Your organization may be skeptical about the value of listening through social media channels. You need to begin with sharing some stories about how other nonprofits are getting value from listening. You may need to begin with a small, low-risk listening project and share the feedback with others in your organization. This is how the American Red Cross started. (Story is here)
GreenMedia Toolshed founder Marty Kearns says that listening is something that is done on an individual staff level, but for it to become an organizational process leaders need to build a culture of listening. He encourages staff to listen on many different channels and to blog what they learn in order to share with members. He notes that they have a 80% retention rate with members and "you can't do that without listening." Listening by using rss feeds helps refine their services and help stay sharp and connected to experts in the field.
Once people understand the value of the listening, you need to figure out what you will listen to. Listening should be linked to real life decisions or your social media strategy objectives. Once you have an idea for the what, subject it to the so what test. Brainstorm how you will apply what you learn to actual decisions. Finally, think about how you and your organization will manage your listening efforts. It doesn't need to be an all-consuming activity, but you need to decide who will do the heavy listening, who needs the know what has been said, and who is empowered on respond or act on the information.

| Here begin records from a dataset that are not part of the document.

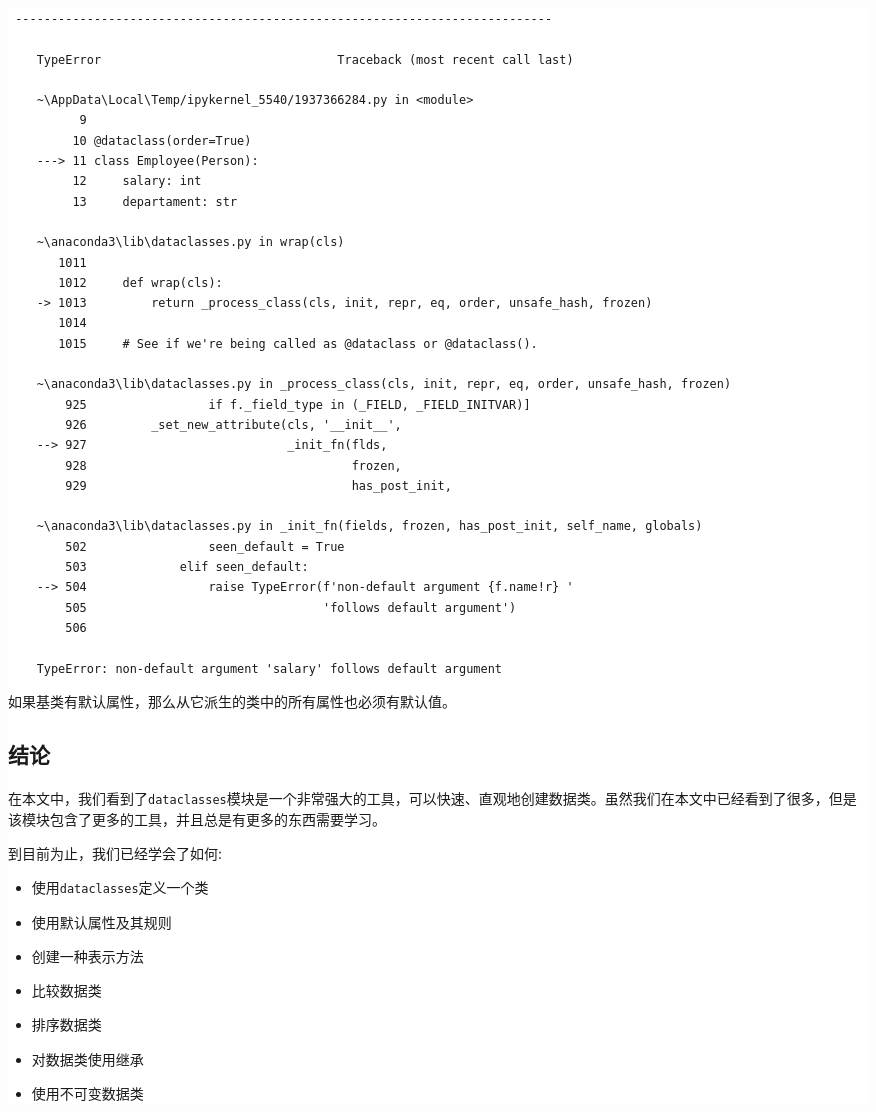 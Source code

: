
 ```
 ---------------------------------------------------------------------------

    TypeError                                 Traceback (most recent call last)

    ~\AppData\Local\Temp/ipykernel_5540/1937366284.py in <module>
          9 
         10 @dataclass(order=True)
    ---> 11 class Employee(Person):
         12     salary: int
         13     departament: str

    ~\anaconda3\lib\dataclasses.py in wrap(cls)
       1011 
       1012     def wrap(cls):
    -> 1013         return _process_class(cls, init, repr, eq, order, unsafe_hash, frozen)
       1014 
       1015     # See if we're being called as @dataclass or @dataclass().

    ~\anaconda3\lib\dataclasses.py in _process_class(cls, init, repr, eq, order, unsafe_hash, frozen)
        925                 if f._field_type in (_FIELD, _FIELD_INITVAR)]
        926         _set_new_attribute(cls, '__init__',
    --> 927                            _init_fn(flds,
        928                                     frozen,
        929                                     has_post_init,

    ~\anaconda3\lib\dataclasses.py in _init_fn(fields, frozen, has_post_init, self_name, globals)
        502                 seen_default = True
        503             elif seen_default:
    --> 504                 raise TypeError(f'non-default argument {f.name!r} '
        505                                 'follows default argument')
        506 

    TypeError: non-default argument 'salary' follows default argument
```

如果基类有默认属性，那么从它派生的类中的所有属性也必须有默认值。

## 结论

在本文中，我们看到了`dataclasses`模块是一个非常强大的工具，可以快速、直观地创建数据类。虽然我们在本文中已经看到了很多，但是该模块包含了更多的工具，并且总是有更多的东西需要学习。

到目前为止，我们已经学会了如何:

*   使用`dataclasses`定义一个类

*   使用默认属性及其规则

*   创建一种表示方法

*   比较数据类

*   排序数据类

*   对数据类使用继承

*   使用不可变数据类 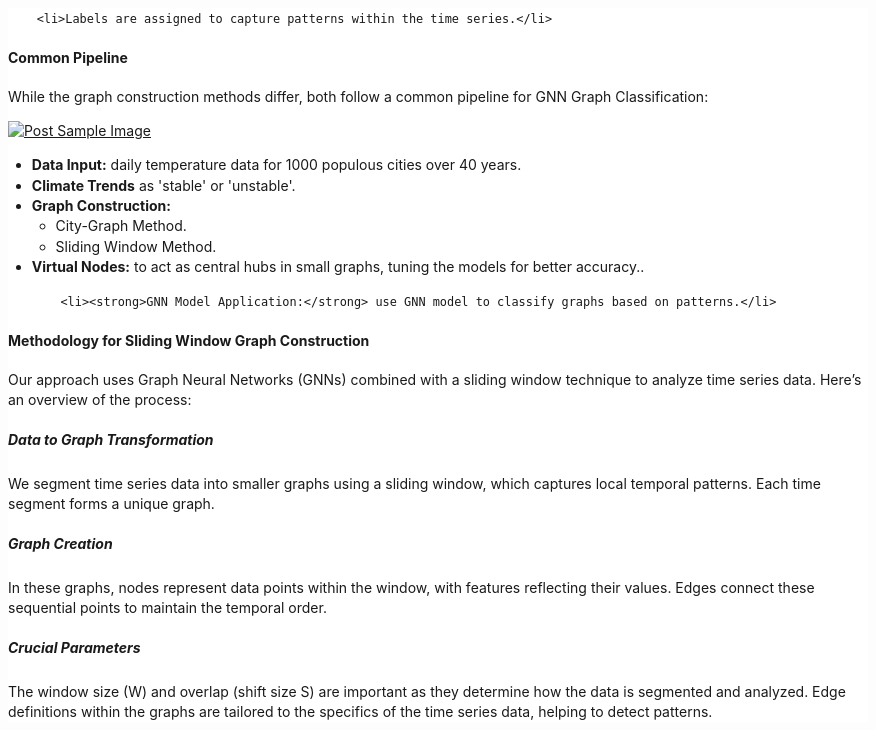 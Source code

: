         <li>Labels are assigned to capture patterns within the time series.</li>
</ul>

<p></p>  

<p></p>      
<h4>Common Pipeline</h4>
<p></p>
While the graph construction methods differ, both follow a common pipeline for GNN Graph Classification:
<p></p>
<a href="#">
    <img src="{{ site.baseurl }}/img/slidingWindow3.jpg" alt="Post Sample Image" width="678" >
</a>
<p></p>

<ul>
        <li><strong>Data Input:</strong> daily temperature data for 1000 populous cities over 40 years.</li>
        <li><strong>Climate Trends</strong> as 'stable' or 'unstable'.</li>
        <li><strong>Graph Construction:</strong>
            <ul>
                <li>City-Graph Method.</li>
                <li>Sliding Window Method.</li>
            </ul>
        </li>
        <li><strong>Virtual Nodes:</strong> to act as central hubs in small graphs, tuning the models for better accuracy..</li>

        <li><strong>GNN Model Application:</strong> use GNN model to classify graphs based on patterns.</li>
</ul>

<p></p>



<p></p>


<h4>Methodology for Sliding Window Graph Construction</h4>

Our approach uses Graph Neural Networks (GNNs) combined with a sliding window technique to analyze time series data. Here’s an overview of the process:

<h5>Data to Graph Transformation</h5>
We segment time series data into smaller graphs using a sliding window, which captures local temporal patterns. Each time segment forms a unique graph.

<h5>Graph Creation</h5>
In these graphs, nodes represent data points within the window, with features reflecting their values. Edges connect these sequential points to maintain the temporal order.

<h5>Crucial Parameters</h5>
The window size (W) and overlap (shift size S) are important as they determine how the data is segmented and analyzed. Edge definitions within the graphs are tailored to the specifics of the time series data, helping to detect patterns.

Beth Kanter, Examples of How Listening Returns Value for Nonprofit Organizations
Beth Kanter, Getting Your Nonprofit Ready To Listen
2. Listening Literacy Skills
Whether your nonprofit is using listening tools that are free or a professional tool to take a deeper dive, after you figure out who will do the listening and how to make it actionable, it's time to address the nitty gritty of what and how.
The most important listening literacy skills are
- Keywords Are King
- Pattern Analysis
- Engaging effectively
It's important search for the basics or what we call "ego searches." You'll also need to search on keywords or phrases that might uncover a client need or perception. To figure out your keywords, do a little brainstorming offline and then maybe use some online keyword tools.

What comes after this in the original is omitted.